What you need to do: Please retype all of the following entries exactly.

(Beginning of Provided records)

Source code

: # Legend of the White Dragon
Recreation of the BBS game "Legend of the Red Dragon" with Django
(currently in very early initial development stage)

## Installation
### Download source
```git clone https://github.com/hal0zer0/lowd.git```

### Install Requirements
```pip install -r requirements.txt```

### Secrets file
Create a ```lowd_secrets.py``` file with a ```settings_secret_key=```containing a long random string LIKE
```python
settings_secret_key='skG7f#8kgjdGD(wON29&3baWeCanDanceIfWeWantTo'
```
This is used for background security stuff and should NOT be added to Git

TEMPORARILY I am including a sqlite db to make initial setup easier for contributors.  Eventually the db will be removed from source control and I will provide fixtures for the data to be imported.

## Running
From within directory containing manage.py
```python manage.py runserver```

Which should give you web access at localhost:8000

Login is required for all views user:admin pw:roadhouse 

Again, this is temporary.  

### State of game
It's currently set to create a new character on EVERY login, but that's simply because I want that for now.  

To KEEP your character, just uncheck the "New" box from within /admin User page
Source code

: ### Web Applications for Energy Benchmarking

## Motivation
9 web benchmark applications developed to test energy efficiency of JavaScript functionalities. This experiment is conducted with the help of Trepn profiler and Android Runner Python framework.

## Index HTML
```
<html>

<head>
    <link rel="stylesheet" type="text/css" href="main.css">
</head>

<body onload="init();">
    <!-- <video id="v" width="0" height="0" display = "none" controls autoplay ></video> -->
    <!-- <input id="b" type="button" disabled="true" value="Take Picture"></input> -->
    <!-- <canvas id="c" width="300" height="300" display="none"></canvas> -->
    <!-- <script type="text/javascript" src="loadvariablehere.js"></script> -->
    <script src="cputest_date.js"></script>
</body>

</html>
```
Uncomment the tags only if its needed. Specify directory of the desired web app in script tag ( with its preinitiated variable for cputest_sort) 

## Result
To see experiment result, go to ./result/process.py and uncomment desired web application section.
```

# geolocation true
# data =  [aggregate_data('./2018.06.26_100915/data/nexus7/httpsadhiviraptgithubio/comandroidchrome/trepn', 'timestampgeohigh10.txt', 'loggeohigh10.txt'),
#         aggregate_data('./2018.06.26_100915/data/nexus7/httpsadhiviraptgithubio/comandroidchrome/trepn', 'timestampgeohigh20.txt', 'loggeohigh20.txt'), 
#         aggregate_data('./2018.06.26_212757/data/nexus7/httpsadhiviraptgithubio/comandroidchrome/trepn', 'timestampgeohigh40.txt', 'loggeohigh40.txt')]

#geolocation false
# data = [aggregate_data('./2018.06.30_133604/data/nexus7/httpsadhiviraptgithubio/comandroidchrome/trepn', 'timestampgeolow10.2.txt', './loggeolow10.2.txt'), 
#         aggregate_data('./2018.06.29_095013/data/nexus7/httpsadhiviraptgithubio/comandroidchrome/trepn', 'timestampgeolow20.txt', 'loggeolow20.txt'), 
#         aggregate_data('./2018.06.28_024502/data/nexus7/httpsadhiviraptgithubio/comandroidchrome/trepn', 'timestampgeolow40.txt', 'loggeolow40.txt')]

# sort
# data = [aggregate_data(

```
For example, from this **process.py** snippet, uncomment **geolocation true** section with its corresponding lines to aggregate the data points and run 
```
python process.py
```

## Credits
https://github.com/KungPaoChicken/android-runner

(End of Provided records)

Task output:
Source code

: # Legend of the White Dragon
Recreation of the BBS game "Legend of the Red Dragon" with Django
(currently in very early initial development stage)

## Installation
### Download source
```git clone https://github.com/hal0zer0/lowd.git```

### Install Requirements
```pip install -r requirements.txt```

### Secrets file
Create a ```lowd_secrets.py``` file with a ```settings_secret_key=```containing a long random string LIKE
```python
settings_secret_key='skG7f#8kgjdGD(wON29&3baWeCanDanceIfWeWantTo'
```
This is used for background security stuff and should NOT be added to Git

TEMPORARILY I am including a sqlite db to make initial setup easier for contributors.  Eventually the db will be removed from source control and I will provide fixtures for the data to be imported.

## Running
From within directory containing manage.py
```python manage.py runserver```

Which should give you web access at localhost:8000

Login is required for all views user:admin pw:roadhouse 

Again, this is temporary.  

### State of game
It's currently set to create a new character on EVERY login, but that's simply because I want that for now.  

To KEEP your character, just uncheck the "New" box from within /admin User page
Source code

: ### Web Applications for Energy Benchmarking

## Motivation
9 web benchmark applications developed to test energy efficiency of JavaScript functionalities. This experiment is conducted with the help of Trepn profiler and Android Runner Python framework.

## Index HTML
```
<html>

<head>
    <link rel="stylesheet" type="text/css" href="main.css">
</head>

<body onload="init();">
    <!-- <video id="v" width="0" height="0" display = "none" controls autoplay ></video> -->
    <!-- <input id="b" type="button" disabled="true" value="Take Picture"></input> -->
    <!-- <canvas id="c" width="300" height="300" display="none"></canvas> -->
    <!-- <script type="text/javascript" src="loadvariablehere.js"></script> -->
    <script src="cputest_date.js"></script>
</body>

</html>
```
Uncomment the tags only if its needed. Specify directory of the desired web app in script tag ( with its preinitiated variable for cputest_sort) 

## Result
To see experiment result, go to ./result/process.py and uncomment desired web application section.
```

# geolocation true
# data =  [aggregate_data('./2018.06.26_100915/data/nexus7/httpsadhiviraptgithubio/comandroidchrome/trepn', 'timestampgeohigh10.txt', 'loggeohigh10.txt'),
#         aggregate_data('./2018.06.26_100915/data/nexus7/httpsadhiviraptgithubio/comandroidchrome/trepn', 'timestampgeohigh20.txt', 'loggeohigh20.txt'), 
#         aggregate_data('./2018.06.26_212757/data/nexus7/httpsadhiviraptgithubio/comandroidchrome/trepn', 'timestampgeohigh40.txt', 'loggeohigh40.txt')]

#geolocation false
# data = [aggregate_data('./2018.06.30_133604/data/nexus7/httpsadhiviraptgithubio/comandroidchrome/trepn', 'timestampgeolow10.2.txt', './loggeolow10.2.txt'), 
#         aggregate_data('./2018.06.29_095013/data/nexus7/httpsadhiviraptgithubio/comandroidchrome/trepn', 'timestampgeolow20.txt', 'loggeolow20.txt'), 
#         aggregate_data('./2018.06.28_024502/data/nexus7/httpsadhiviraptgithubio/comandroidchrome/trepn', 'timestampgeolow40.txt', 'loggeolow40.txt')]

# sort
# data = [aggregate_data(

```
For example, from this **process.py** snippet, uncomment **geolocation true** section with its corresponding lines to aggregate the data points and run 
```
python process.py
```

## Credits
https://github.com/KungPaoChicken/android-runner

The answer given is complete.